Pas la peine de le nier, cela fait un bon bout de temps qu’on piaffe d’impatience à l’idée de retourner sur la Terre du Milieu. C’est même un euphémisme vu comme on a dû se ronger le frein en attendant que soit adapté Bilbo le hobbit, le premier roman de J.R.R. Tolkien, autant pour la claque magistrale que nous avait mise la trilogie du Seigneur des anneaux – et que nous espérions bien sûr reprendre avec joie – que pour les nombreux tracas ayant parsemé la création de ce Le Hobbit – un voyage inattendu, au point que nous avons même craint un moment de ne jamais le voir. Et pourtant, ça y est. Le voilà enfin dans les salles. Gloire. Miracle. Le plus beau cadeau de Noël dont on pouvait rêver. A ceci près qu’une fois le paquet ouvert, ce qui s’annonçait comme le film de l’année s’avère en fin de compte la vraie apocalypse de cette fin 2012…

Jamais deux sans trois

Déjà, était-ce une bonne idée de passer des deux films prévus au départ à trois ? Sans aborder l’aspect mercantile d’une telle décision, on peut légitimement se poser la question quand on constate ici quelques longueurs, des redites avec certaines scènes qui font un peu doublon. Telles celles concernant la méfiance de Thorin envers Bilbon doublée de la sienne à son propre égard, promue au rang de thématique pivot de cet épisode pour qu’il en ait au moins une. Parce que dans sa restructuration en trois parties, l’oeuvre a clairement perdu de son équilibre narratif. En témoigne le fait que nous n’ayons pas droit ici à la mort d’un méchant d’importance (sérieux, le roi gobelin n’est pas franchement une menace), pas même l’orque blanc spécialement étoffé pour la version ciné et dont c’était sans l’ombre d’un doute la fonction originale. Paradoxe de ce découpage, Le Hobbit – un voyage inattendu donne alors quand même l’impression d’avoir sous les yeux un montage mal-dégrossi, où l’on aurait laissé des scènes qui auraient normalement été coupées. Tout ça pour atteindre une durée indéniablement épique, comme si elle était la preuve indubitable qu’on avait véritablement besoin de trois films pour raconter cette histoire.

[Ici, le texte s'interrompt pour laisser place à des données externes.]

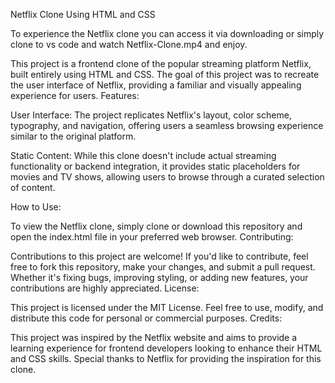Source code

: Netflix Clone Using HTML and CSS

To experience the Netflix clone you can access it via downloading or simply clone to vs code and watch Netflix-Clone.mp4 and enjoy.

This project is a frontend clone of the popular streaming platform Netflix, built entirely using HTML and CSS. The goal of this project was to recreate the user interface of Netflix, providing a familiar and visually appealing experience for users.
Features:


User Interface: The project replicates Netflix's layout, color scheme, typography, and navigation, offering users a seamless browsing experience similar to the original platform.

Static Content: While this clone doesn't include actual streaming functionality or backend integration, it provides static placeholders for movies and TV shows, allowing users to browse through a curated selection of content.

How to Use:

To view the Netflix clone, simply clone or download this repository and open the index.html file in your preferred web browser. 
Contributing:

Contributions to this project are welcome! If you'd like to contribute, feel free to fork this repository, make your changes, and submit a pull request. Whether it's fixing bugs, improving styling, or adding new features, your contributions are highly appreciated.
License:

This project is licensed under the MIT License. Feel free to use, modify, and distribute this code for personal or commercial purposes.
Credits:

This project was inspired by the Netflix website and aims to provide a learning experience for frontend developers looking to enhance their HTML and CSS skills. Special thanks to Netflix for providing the inspiration for this clone.
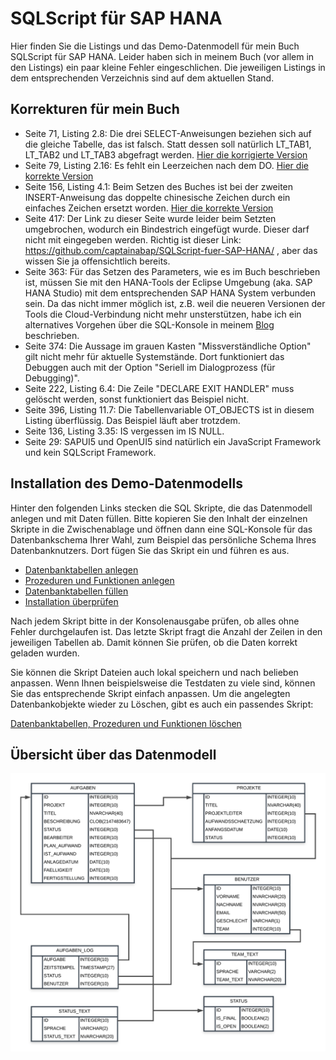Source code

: # SQLScript für SAP HANA
Hier finden Sie die Listings und das Demo-Datenmodell für mein Buch SQLScript für SAP HANA. Leider haben sich in meinem Buch (vor allem in den Listings) ein paar kleine Fehler eingeschlichen. Die jeweiligen Listings in dem entsprechenden Verzeichnis sind auf dem aktuellen Stand.
## Korrekturen für mein Buch
* Seite 71, Listing 2.8: Die drei SELECT-Anweisungen beziehen sich auf die gleiche Tabelle, das ist falsch. Statt dessen soll natürlich LT_TAB1, LT_TAB2 und LT_TAB3 abgefragt werden. [Hier die korrigierte Version](https://github.com/captainabap/SQLScript-fuer-SAP-HANA/blob/master/Listings/Kapitel%202/Listing%202.8.sql)
* Seite 79, Listing 2.16: Es fehlt ein Leerzeichen nach dem DO. [Hier die korrekte Version](https://github.com/captainabap/SQLScript-fuer-SAP-HANA/blob/master/Listings/Kapitel%202/Listing%202.16.sql)
* Seite 156, Listing 4.1: Beim Setzen des Buches ist bei der zweiten INSERT-Anweisung das doppelte chinesische Zeichen durch ein einfaches Zeichen ersetzt worden. [Hier die korrekte Version](https://github.com/captainabap/SQLScript-fuer-SAP-HANA/blob/master/Listings/Kapitel%204/Listing%204.1.sql)
* Seite 417: Der Link zu dieser Seite wurde leider beim Setzten umgebrochen, wodurch ein Bindestrich eingefügt wurde. Dieser darf nicht mit eingegeben werden.  Richtig ist dieser Link: https://github.com/captainabap/SQLScript-fuer-SAP-HANA/ , aber das wissen Sie ja offensichtlich bereits. 
* Seite 363: Für das Setzen des Parameters, wie es im Buch beschrieben ist, müssen Sie mit den HANA-Tools der Eclipse Umgebung (aka. SAP HANA Studio) mit dem entsprechenden SAP HANA System verbunden sein. Da das nicht immer möglich ist, z.B. weil die neueren Versionen der Tools die Cloud-Verbindung nicht mehr unsterstützen, habe ich ein alternatives Vorgehen über die SQL-Konsole in meinem [Blog](https://www.brandeis.de/blog/sqlscript-debugging-with-the-web-based-development-workbench/) beschrieben.
* Seite 374: Die Aussage im grauen Kasten "Missverständliche Option" gilt nicht mehr für aktuelle Systemstände. Dort funktioniert das Debuggen auch mit der Option "Seriell im Dialogprozess (für Debugging)". 
* Seite 222, Listing 6.4: Die Zeile "DECLARE EXIT HANDLER" muss gelöscht werden, sonst funktioniert das Beispiel nicht. 
* Seite 396, Listing 11.7: Die Tabellenvariable OT_OBJECTS ist in diesem Listing überflüssig. Das Beispiel läuft aber trotzdem.
* Seite 136, Listing 3.35: IS vergessen im IS NULL. 
* Seite 29: SAPUI5 und OpenUI5 sind natürlich ein JavaScript Framework und kein SQLScript Framework.

## Installation des Demo-Datenmodells
Hinter den folgenden Links stecken die SQL Skripte, die das Datenmodell anlegen und mit Daten füllen. Bitte kopieren Sie den Inhalt der einzelnen Skripte in die Zwischenablage und öffnen dann eine SQL-Konsole für das Datenbankschema Ihrer Wahl, zum Beispiel das persönliche Schema Ihres Datenbanknutzers. Dort fügen Sie das Skript ein und führen es aus. 

* [Datenbanktabellen anlegen](https://raw.githubusercontent.com/captainabap/Einstieg-in-SQLScript/master/Install/Install_01_Create_Tables.sql)
* [Prozeduren und Funktionen anlegen](https://raw.githubusercontent.com/captainabap/Einstieg-in-SQLScript/master/Install/Install_02_Create_Procedures_and_Functions.sql)
* [Datenbanktabellen füllen](https://raw.githubusercontent.com/captainabap/Einstieg-in-SQLScript/master/Install/Install_03_Fill_with_Data.sql)
* [Installation überprüfen](https://raw.githubusercontent.com/captainabap/Einstieg-in-SQLScript/master/Install/Install_04_Check_Install_Result.sql)

Nach jedem Skript bitte in der Konsolenausgabe prüfen, ob alles ohne Fehler durchgelaufen ist. Das letzte Skript fragt die Anzahl der Zeilen in den jeweiligen Tabellen ab. Damit können Sie prüfen, ob die Daten korrekt geladen wurden. 

Sie können die Skript Dateien auch lokal speichern und nach belieben anpassen. Wenn Ihnen beispielsweise die Testdaten zu viele sind, können Sie das entsprechende Skript einfach anpassen. Um die angelegten Datenbankobjekte wieder zu Löschen, gibt es auch ein passendes Skript:

[Datenbanktabellen, Prozeduren und Funktionen löschen](https://raw.githubusercontent.com/captainabap/Einstieg-in-SQLScript/master/Install/uninstall.sql)


## Übersicht über das Datenmodell

![Übersicht](https://github.com/captainabap/Einstieg-in-SQLScript/blob/master/A02_Demo_Datenmodell.png)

Sauf qu’en dépit de cette généreuse durée, ce premier chapitre trouve en plus le moyen de ne pas gâter ses personnages. Les nains ne peuvent ainsi se targuer d’être tous introduits proprement et encore moins d’être tous mis en valeur, ce que réussissait pourtant très bien à faire La Communauté de l’anneau avec à peine moins de membres (et en moins de temps). Excepté leur leader Thorin, ils manquent d’individualité pour la plupart et fonctionnent avant tout comme un groupe, certains ne faisant encore pour l’instant que de la figuration. Même le hobbit en titre ne coupe pas à ce traitement hésitant car la narration n’est en définitive pas tant centrée que ça sur sa personne, on ne s’intéresse pas trop à ce qu’il ressent et on a même le sentiment de l’abandonner un bon moment en milieu de péloche. Forcément, c’est le genre de choses pouvant se produire lorsqu’on veut greffer une intrigue imposante à une histoire qui n’en demandait pas tant.

Une intrigue pour les lier

C’est qu’il faut pouvoir reconnaître tout de suite la filiation entre le voyage de Bilbon et celui de Frodon, autant dans le fond que dans la forme, et cela encore plus après que Jackson ait repris les rênes de cette nouvelle adaptation. Hormis donc les petites touches à la del Toro, rien n’a bougé d’un poil en Terre du Milieu et on note au passage une certaine tendance du néo-zélandais à l’auto-citation, pas mal de scènes faisant fortement écho à d’autres du Seigneur des anneaux. On trouve par exemple des plans directement empruntés (Gandalf appelant les aigles à la rescousse) mais aussi et surtout de très grosses similitudes dans la structure. C’est un peu comme si on repartait pour le même périple, vraiment. Plus problématique encore, l’aspect «re-création» mêlé au ton davantage léger de cette trilogie fait qu’on y frôle parfois la parodie, en particulier avec une Galadriel éthérée au possible (magnifique volte-face) et des décalages auxquels nous n’étions pas préparés, résultant d’un script bien moins serré que ce à quoi nous avaient habitué le réalisateur, Fran Walsh et Philippa Boyens.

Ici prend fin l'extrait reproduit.